Came across this story this morning in the Financial section of the MOS.

How have we missed 4 vessels sinking with the loss of 66 crew in 1 year. 
Link below.

http://www.thisismoney.co.uk/money/...cargoes-spate-sinkings.html?ito=feeds-newsxml


Hawkey01


----------



## Ron Dean (Aug 11, 2010)

hawkey01 said:


> Came across this story this morning in the Financial section of the MOS.
> 
> How have we missed 4 vessels sinking with the loss of 66 crew in 1 year.
> Link below.
> ...


Hawkeye01, 

I can only suggest that the reasons we haven't seen this more widely reported, is because it's been happening on the other side of the World and the loss of life has occurred over a period of time, and not in a single incident.
The report makes very tragic reading nevertheless.

Ron.


----------



## Mad Landsman (Dec 1, 2005)

It got my attention as well - So a quick internet search turned up:

Jian Fu Star on 27/10/10 Off Taiwan. 13 crew lost.

Nasco Diamond on 11/11/10 North of Philippines. 21 crew lost.

Hong Wei on 03/12/10 North of Philippines 10 crew lost.

All carrying nickel ore and lost in bad weather.


For more details see:
http://maritimeaccident.org/categories/bulk-carrier/

The real problem that is being reported ( but is missed by the MoS) is that the Vinalines Queen sinking occurred months after the matter had been raised and discussed by the IMO, and one would suppose that the issue had been addressed.


----------



## TommyRob (Nov 14, 2010)

Iron ore fines loaded in India during the monsoon have also led to sinkings. The suggestion here is that as the nickel ore plants are geographically remote, they may be partly unregulated!

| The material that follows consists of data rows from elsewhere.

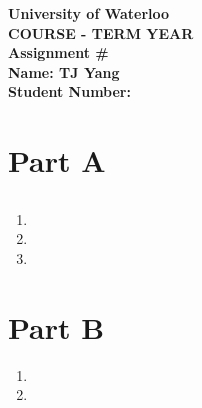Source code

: \documentclass[12pt]{article}
\begin{document}
\begin{center}
{\Large\bf University of Waterloo}\\
\vspace{3mm}
{\Large\bf COURSE - TERM YEAR}\\
\vspace{2mm}
{\Large\bf Assignment #}\\
\vspace{3mm}
\textbf{Name: TJ Yang}\\
\textbf{Student Number:}
\end{center}

\section*{Part A}
\subsection{}
\begin{enumerate}[label=(\alph*)]
  \item
  \item
  \item
\end{enumerate}
\section*{Part B}
\begin{enumerate}
  \item
  \item
\end{enumerate}
\end{document}
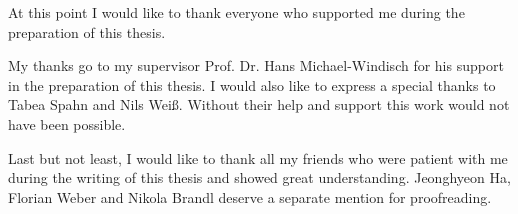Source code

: \thispagestyle{plain}

At this point I would like to thank everyone who supported me during the preparation of this thesis.

My thanks go to my supervisor Prof. Dr. Hans Michael-Windisch for his support in the preparation of this thesis. I would also like to express a special thanks to Tabea Spahn and Nils Weiß. Without their help and support this work would not have been possible.

Last but not least, I would like to thank all my friends who were patient with me during the writing of this thesis and showed great understanding. Jeonghyeon Ha, Florian Weber and Nikola Brandl deserve a separate mention for proofreading.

http://maritimeaccident.org/tags/liquefaction/


----------



## hawkey01 (Mar 15, 2006)

I have just been reading the P and I instructions etc on carrying this cargo. I did not realise how dangerous it could be. Also these mines in Indonesia and the Philippines are very remote and surveyors have difficulty in testing the cargoes. This is essential to establish the safety of the cargo and therefore the safety of the ship and crew.

Has a bad smell about it. Looks like short cuts being taken and lives put at risk etc. for the mighty dollar. 

Hawkey01


----------



## Andrew Craig-Bennett (Mar 13, 2007)

Was in Manila on Monday talking to a friend (better not name him) who is much involved.

One problem that has received no attention, he says, is that nickel ore is not like other similar ore fines cargoes - it can be and often is a mixture of large lumps of rock and fines - this makes it incredibly difficult to test for TML properly.


----------



## jmcg (Apr 20, 2008)

I read about this just after Christmas 2011.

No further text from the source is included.